The truth is, marketing is all these things and more, which can make it seem like a complex, difficult activity for small businesses with limited resources and no formal marketing training. At its most basic, however, marketing is a conversation. Specifically, it’s a conversation between you and your prospects and customers that needs to accomplish three essential goals:
- Determine your ideal customer – those who have a legitimate need for your product or service and have the financial resources to purchase it.
- Identify your ideal customer’s most important challenges, issues and concerns in regards to your product or service.
- Help them understand how your product/service/solution addresses those concerns better than anyone else while offering the best value for their money.
Do these three things well, and attracting new customers – which is one of the primary goals of marketing — gets a lot easier. Which means you can spend more time actually delivering your product or service and less time struggling to get people interested in it.

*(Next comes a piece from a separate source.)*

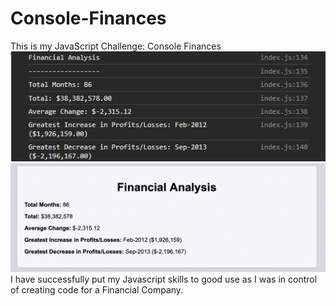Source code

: # Console-Finances
This is my JavaScript Challenge: Console Finances
![Alt text](image.png)![Alt text](image-1.png)
I have successfully put my Javascript skills to good use as I was in control of creating code for a Financial Company.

Taking the Mystery Out of Marketing
When you start looking at marketing as a conversation, it raises a number of questions. Who should you be talking to? What should you say? How do you say it in a way that motives people to engage with you? What tools and technologies should you use to engage people in conversation?
The process of answering these questions takes much of the mystery and complexity out of marketing. More important, it helps to resolve perhaps the biggest mistake that most small businesses make – trying to market their product or service to the whole world rather than carefully targeting their audiences. No business can be all things to all people. Answering these marketing conversation questions enables you to deliver a targeted, focused message that makes the best use of your time and limited marketing dollars.
Approaching marketing as a conversation also resolves another common marketing blunder — talking at your customers rather than with them.
Conversation implies a two-way dialog. You talk while the other person listens. Then they talk while you listen. If you discover a mutual interest, the conversation continues. That’s why the Internet and social media have caught on so quickly as marketing tools. When used properly, they make it easy and cost-effective to engage prospects and customers in two-way dialog.
During this two-way dialog, listening is by far the more important part of the process. Today’s B2B customers don’t want to be sold; they want someone to help them make the right buying decision. They want someone who will educate them about the questions they should be asking in order to make the best buying decisions. They want someone who will act as a trusted partner rather than just a vendor. In order to become a trusted partner, you must listen closely to your customers, and listen well!
If you’re not getting a good return on your marketing efforts, go back to the starting point and figure out who you should be talking to. Take the time to dig in and uncover their most pressing problems and concerns (by asking a lot of questions and then listening). Then engage them in a conversation about how you can help resolve those challenges in a cost-effective manner.
When you hold the right conversations with the right people, marketing becomes much easier and lot more effective. That’s an outcome that every small business would like to see.